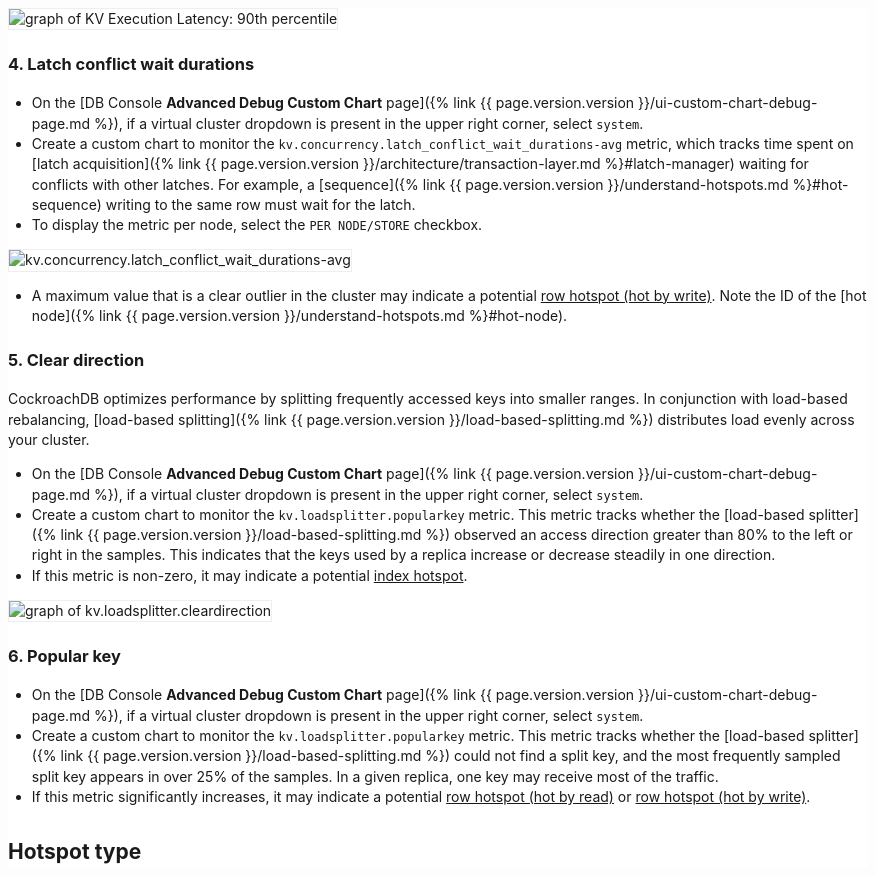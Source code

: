 <img src="{{ 'images/v25.2/detect-hotspots-5.png' | relative_url }}" alt="graph of KV Execution Latency: 90th percentile" style="border:1px solid #eee;max-width:100%" />

### 4. Latch conflict wait durations

- On the [DB Console **Advanced Debug Custom Chart** page]({% link {{ page.version.version }}/ui-custom-chart-debug-page.md %}), if a virtual cluster dropdown is present in the upper right corner, select `system`.
- Create a custom chart to monitor the `kv.concurrency.latch_conflict_wait_durations-avg` metric, which tracks time spent on [latch acquisition]({% link {{ page.version.version }}/architecture/transaction-layer.md %}#latch-manager) waiting for conflicts with other latches. For example, a [sequence]({% link {{ page.version.version }}/understand-hotspots.md %}#hot-sequence) writing to the same row must wait for the latch.
- To display the metric per node, select the `PER NODE/STORE` checkbox. 

<img src="{{ 'images/v25.2/detect-hotspots-6.png' | relative_url }}" alt="kv.concurrency.latch_conflict_wait_durations-avg" style="border:1px solid #eee;max-width:100%" />

- A maximum value that is a clear outlier in the cluster may indicate a potential [row hotspot (hot by write)](#row-hotspot-hot-by-write). Note the ID of the [hot node]({% link {{ page.version.version }}/understand-hotspots.md %}#hot-node).

### 5. Clear direction

CockroachDB optimizes performance by splitting frequently accessed keys into smaller ranges. In conjunction with load-based rebalancing, [load-based splitting]({% link {{ page.version.version }}/load-based-splitting.md %}) distributes load evenly across your cluster.

- On the [DB Console **Advanced Debug Custom Chart** page]({% link {{ page.version.version }}/ui-custom-chart-debug-page.md %}), if a virtual cluster dropdown is present in the upper right corner, select `system`.
- Create a custom chart to monitor the `kv.loadsplitter.popularkey` metric. This metric tracks whether the [load-based splitter]({% link {{ page.version.version }}/load-based-splitting.md %}) observed an access direction greater than 80% to the left or right in the samples. This indicates that the keys used by a replica increase or decrease steadily in one direction.
- If this metric is non-zero, it may indicate a potential [index hotspot](#index-hotspot).

<img src="{{ 'images/v25.2/detect-hotspots-4.png' | relative_url }}" alt="graph of kv.loadsplitter.cleardirection" style="border:1px solid #eee;max-width:100%" />

### 6. Popular key

- On the [DB Console **Advanced Debug Custom Chart** page]({% link {{ page.version.version }}/ui-custom-chart-debug-page.md %}), if a virtual cluster dropdown is present in the upper right corner, select `system`.
- Create a custom chart to monitor the `kv.loadsplitter.popularkey` metric. This metric tracks whether the [load-based splitter]({% link {{ page.version.version }}/load-based-splitting.md %}) could not find a split key, and the most frequently sampled split key appears in over 25% of the samples. In a given replica, one key may receive most of the traffic.
- If this metric significantly increases, it may indicate a potential [row hotspot (hot by read)](#row-hotspot-hot-by-read) or [row hotspot (hot by write)](#row-hotspot-hot-by-write).

## Hotspot type
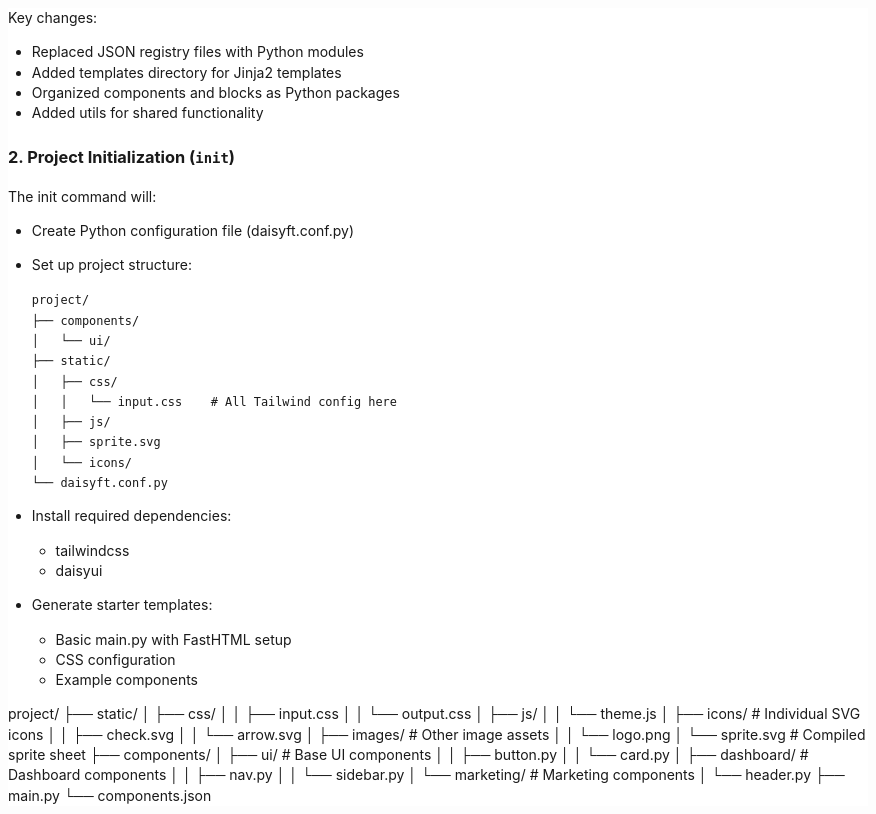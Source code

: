 Key changes:
- Replaced JSON registry files with Python modules
- Added templates directory for Jinja2 templates
- Organized components and blocks as Python packages
- Added utils for shared functionality

### 2. Project Initialization (`init`)
The init command will:
- Create Python configuration file (daisyft.conf.py)
- Set up project structure:

  ```
  project/
  ├── components/
  │   └── ui/
  ├── static/
  │   ├── css/
  │   │   └── input.css    # All Tailwind config here
  │   ├── js/
  │   ├── sprite.svg
  │   └── icons/
  └── daisyft.conf.py
  ```

- Install required dependencies:
  - tailwindcss
  - daisyui
- Generate starter templates:
  - Basic main.py with FastHTML setup
  - CSS configuration
  - Example components

project/
├── static/
│   ├── css/
│   │   ├── input.css
│   │   └── output.css
│   ├── js/
│   │   └── theme.js
│   ├── icons/               # Individual SVG icons
│   │   ├── check.svg
│   │   └── arrow.svg
│   ├── images/             # Other image assets
│   │   └── logo.png
│   └── sprite.svg          # Compiled sprite sheet
├── components/
│   ├── ui/                 # Base UI components
│   │   ├── button.py
│   │   └── card.py
│   ├── dashboard/          # Dashboard components
│   │   ├── nav.py
│   │   └── sidebar.py
│   └── marketing/          # Marketing components
│       └── header.py
├── main.py
└── components.json
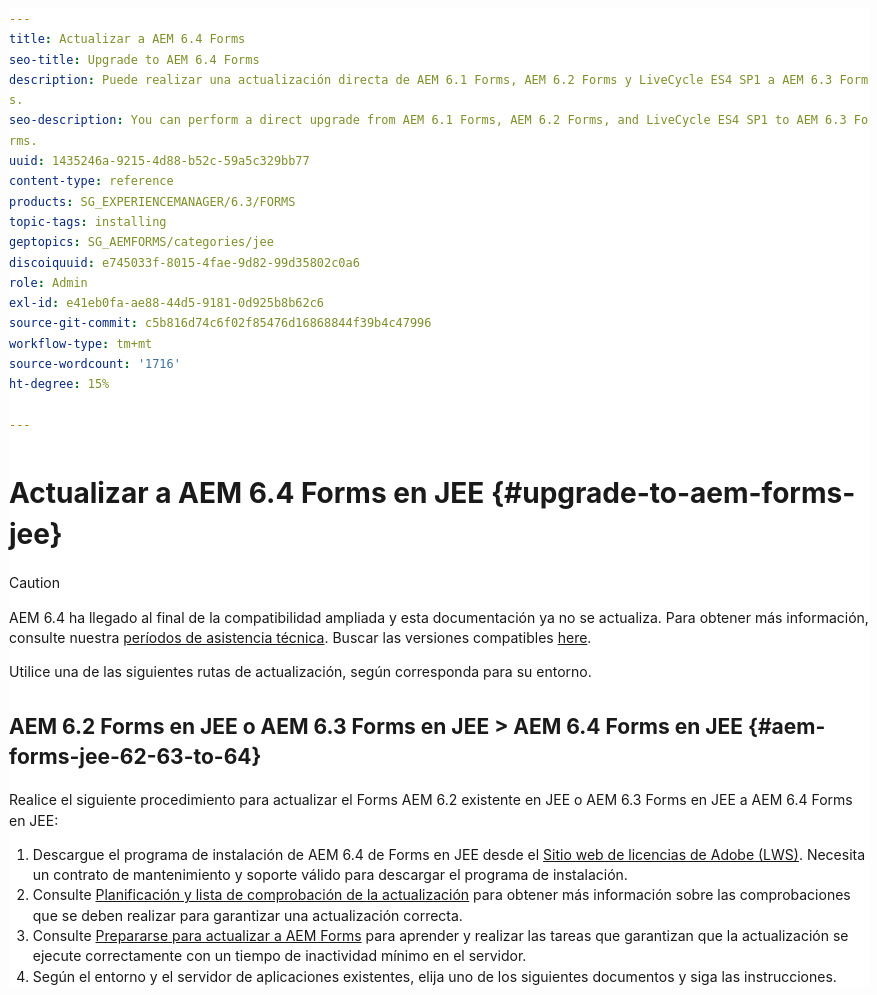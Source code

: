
 ```yaml
---
title: Actualizar a AEM 6.4 Forms
seo-title: Upgrade to AEM 6.4 Forms
description: Puede realizar una actualización directa de AEM 6.1 Forms, AEM 6.2 Forms y LiveCycle ES4 SP1 a AEM 6.3 Forms.
seo-description: You can perform a direct upgrade from AEM 6.1 Forms, AEM 6.2 Forms, and LiveCycle ES4 SP1 to AEM 6.3 Forms.
uuid: 1435246a-9215-4d88-b52c-59a5c329bb77
content-type: reference
products: SG_EXPERIENCEMANAGER/6.3/FORMS
topic-tags: installing
geptopics: SG_AEMFORMS/categories/jee
discoiquuid: e745033f-8015-4fae-9d82-99d35802c0a6
role: Admin
exl-id: e41eb0fa-ae88-44d5-9181-0d925b8b62c6
source-git-commit: c5b816d74c6f02f85476d16868844f39b4c47996
workflow-type: tm+mt
source-wordcount: '1716'
ht-degree: 15%

---
```


# Actualizar a AEM 6.4 Forms en JEE {#upgrade-to-aem-forms-jee}

>[!CAUTION]
>
>AEM 6.4 ha llegado al final de la compatibilidad ampliada y esta documentación ya no se actualiza. Para obtener más información, consulte nuestra [períodos de asistencia técnica](https://helpx.adobe.com/es/support/programs/eol-matrix.html). Buscar las versiones compatibles [here](https://experienceleague.adobe.com/docs/).

Utilice una de las siguientes rutas de actualización, según corresponda para su entorno.

## AEM 6.2 Forms en JEE o AEM 6.3 Forms en JEE > AEM 6.4 Forms en JEE {#aem-forms-jee-62-63-to-64}

Realice el siguiente procedimiento para actualizar el Forms AEM 6.2 existente en JEE o AEM 6.3 Forms en JEE a AEM 6.4 Forms en JEE:

1. Descargue el programa de instalación de AEM 6.4 de Forms en JEE desde el [Sitio web de licencias de Adobe (LWS)](https://licensing.adobe.com/). Necesita un contrato de mantenimiento y soporte válido para descargar el programa de instalación.
1. Consulte [Planificación y lista de comprobación de la actualización](https://www.adobe.com/go/learn_aemfroms_upgrade_checklist_63) para obtener más información sobre las comprobaciones que se deben realizar para garantizar una actualización correcta.
1. Consulte [Prepararse para actualizar a AEM Forms](https://www.adobe.com/go/learn_aemforms_prepareupgrade_63_es) para aprender y realizar las tareas que garantizan que la actualización se ejecute correctamente con un tiempo de inactividad mínimo en el servidor.
1. Según el entorno y el servidor de aplicaciones existentes, elija uno de los siguientes documentos y siga las instrucciones.

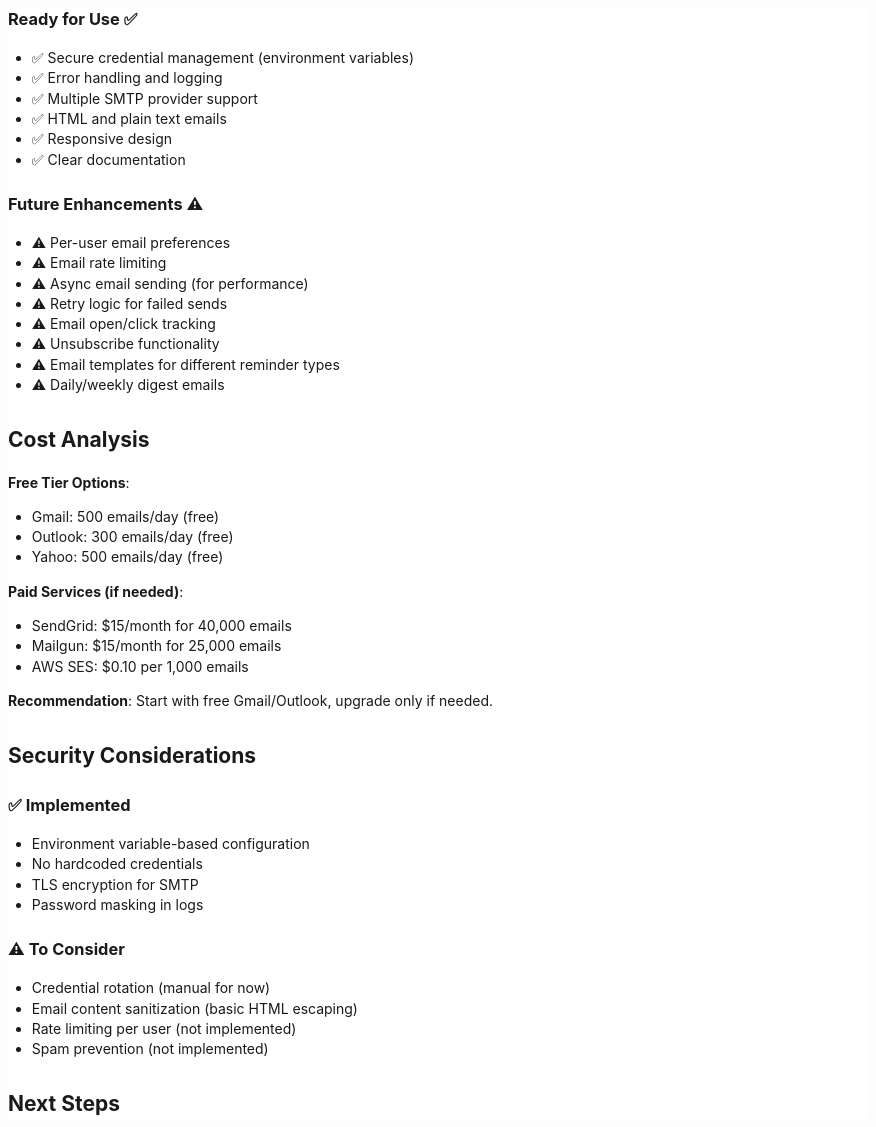 ### Ready for Use ✅

- ✅ Secure credential management (environment variables)
- ✅ Error handling and logging
- ✅ Multiple SMTP provider support
- ✅ HTML and plain text emails
- ✅ Responsive design
- ✅ Clear documentation

### Future Enhancements ⚠️

- ⚠️ Per-user email preferences
- ⚠️ Email rate limiting
- ⚠️ Async email sending (for performance)
- ⚠️ Retry logic for failed sends
- ⚠️ Email open/click tracking
- ⚠️ Unsubscribe functionality
- ⚠️ Email templates for different reminder types
- ⚠️ Daily/weekly digest emails

## Cost Analysis

**Free Tier Options**:
- Gmail: 500 emails/day (free)
- Outlook: 300 emails/day (free)
- Yahoo: 500 emails/day (free)

**Paid Services (if needed)**:
- SendGrid: $15/month for 40,000 emails
- Mailgun: $15/month for 25,000 emails
- AWS SES: $0.10 per 1,000 emails

**Recommendation**: Start with free Gmail/Outlook, upgrade only if needed.

## Security Considerations

### ✅ Implemented

- Environment variable-based configuration
- No hardcoded credentials
- TLS encryption for SMTP
- Password masking in logs

### ⚠️ To Consider

- Credential rotation (manual for now)
- Email content sanitization (basic HTML escaping)
- Rate limiting per user (not implemented)
- Spam prevention (not implemented)

## Next Steps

_TRY IT_
Among the lines of the listing above, which ones hold "whether"? Copy them.

_PROBLEM SOLUTION_
- Create a custom chart to monitor the `kv.loadsplitter.popularkey` metric. This metric tracks whether the [load-based splitter]({% link {{ page.version.version }}/load-based-splitting.md %}) observed an access direction greater than 80% to the left or right in the samples. This indicates that the keys used by a replica increase or decrease steadily in one direction.
- Create a custom chart to monitor the `kv.loadsplitter.popularkey` metric. This metric tracks whether the [load-based splitter]({% link {{ page.version.version }}/load-based-splitting.md %}) could not find a split key, and the most frequently sampled split key appears in over 25% of the samples. In a given replica, one key may receive most of the traffic.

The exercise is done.